Last year, Fataka issued a recording with the unlikely seeming trio of Tilbury, John Butcher and Thomas Lehn. It worked much better than this listener expected and the label is back with another, perhaps even more eyebrow-raising collaboration, placing the extraordinary AMM pianist and Feldman interpreter with the free jazz duo of John Edwards and Mark Sanders. In the earlier recording, I felt that the younger musicians deferred to Tilbury, allowing the pianist to set the overall tone and pace of the proceedings, which was all to the good. Here it's more of a mixed bag.
There are two lengthy tracks, over 38 and 29 minutes respectively.

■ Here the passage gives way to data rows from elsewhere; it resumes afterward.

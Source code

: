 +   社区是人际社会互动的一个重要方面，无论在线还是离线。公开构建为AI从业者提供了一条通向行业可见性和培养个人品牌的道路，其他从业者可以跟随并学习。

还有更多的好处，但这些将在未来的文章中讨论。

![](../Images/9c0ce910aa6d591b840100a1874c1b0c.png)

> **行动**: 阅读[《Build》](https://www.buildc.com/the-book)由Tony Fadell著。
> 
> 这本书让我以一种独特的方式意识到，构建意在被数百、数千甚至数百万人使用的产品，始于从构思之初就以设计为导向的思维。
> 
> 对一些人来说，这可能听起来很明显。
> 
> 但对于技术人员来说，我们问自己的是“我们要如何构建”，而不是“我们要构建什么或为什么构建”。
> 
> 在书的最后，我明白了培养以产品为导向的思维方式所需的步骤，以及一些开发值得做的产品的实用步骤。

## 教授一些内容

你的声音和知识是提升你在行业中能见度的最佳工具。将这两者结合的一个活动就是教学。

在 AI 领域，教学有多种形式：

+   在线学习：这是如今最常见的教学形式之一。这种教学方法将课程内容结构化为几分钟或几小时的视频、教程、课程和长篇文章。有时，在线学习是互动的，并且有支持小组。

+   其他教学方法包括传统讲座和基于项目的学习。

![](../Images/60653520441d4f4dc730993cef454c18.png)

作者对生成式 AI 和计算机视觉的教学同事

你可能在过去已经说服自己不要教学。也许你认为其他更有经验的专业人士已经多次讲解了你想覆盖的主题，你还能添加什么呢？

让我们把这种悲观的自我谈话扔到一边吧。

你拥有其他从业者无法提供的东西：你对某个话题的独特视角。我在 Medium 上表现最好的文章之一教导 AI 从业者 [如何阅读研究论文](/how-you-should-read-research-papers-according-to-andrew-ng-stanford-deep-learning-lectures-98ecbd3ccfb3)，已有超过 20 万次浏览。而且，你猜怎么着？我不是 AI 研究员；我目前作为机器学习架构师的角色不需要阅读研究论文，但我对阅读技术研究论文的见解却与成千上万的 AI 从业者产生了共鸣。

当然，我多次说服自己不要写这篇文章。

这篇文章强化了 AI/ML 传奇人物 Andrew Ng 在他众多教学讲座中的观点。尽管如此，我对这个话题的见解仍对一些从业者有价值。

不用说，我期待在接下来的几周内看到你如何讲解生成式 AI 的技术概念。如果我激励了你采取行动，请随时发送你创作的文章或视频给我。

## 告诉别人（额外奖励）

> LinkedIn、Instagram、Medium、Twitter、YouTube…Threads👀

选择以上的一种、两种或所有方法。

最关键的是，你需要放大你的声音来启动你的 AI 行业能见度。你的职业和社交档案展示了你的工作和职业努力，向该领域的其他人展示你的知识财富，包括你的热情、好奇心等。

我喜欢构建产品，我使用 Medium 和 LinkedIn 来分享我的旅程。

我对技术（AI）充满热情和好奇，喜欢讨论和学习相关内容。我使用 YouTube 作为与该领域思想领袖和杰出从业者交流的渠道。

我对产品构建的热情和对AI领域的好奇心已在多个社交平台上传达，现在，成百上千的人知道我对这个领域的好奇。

The first begins wonderfully. All hushed tones and lightly prepared piano, it's not so far afield from classic AMM territory. Tilbury, as ever, displays beautiful tone and phrasing, eliciting subtle, muted clangs from the prepared keys, offset by bright arpeggios from the unaltered ones while both Edwards and Sanders provide considered coloring, reticent and apropos. The music lingers in that area for most of that track, dipping into deep rumbling tones at times, unfortunately moving into a more spiky, frenetic pattern in its closing minutes, where it sounds more like a Keith Tippett trio — not the worst of all possible worlds, but absent the normal Tilbury magic.
The second cut is in more standard free improv territory at the start, Tilbury adopting an ever more slightly jazzy approach, a mantle that's an uneasy fit. While not as frantically active as much of the genre, there's less a sense of listening and more of a desire to fill the aural space regardless of necessity. There are respites now and again (a lovely bit of Tilbury about 13 minutes in) but always laced with a kind of nervousness or horror vacui. Granted, this may appeal to listeners more in tune with the usual mode of operation on the part of bassist and drummer but it's a little oil and water mix. It eventually calms down somewhat, but the piece as a whole never quite coheres the way much of the opening track did. One can look at this as a feeling out process; all well and good and it's inherently interesting hearing Tilbury, in his mid 70s, still willing to venture into unlikely collaborations. If projects like this end up being part of a work in progress, that's fine. As is, it might not be totally satisfying, but it's always gratifying to witness the search.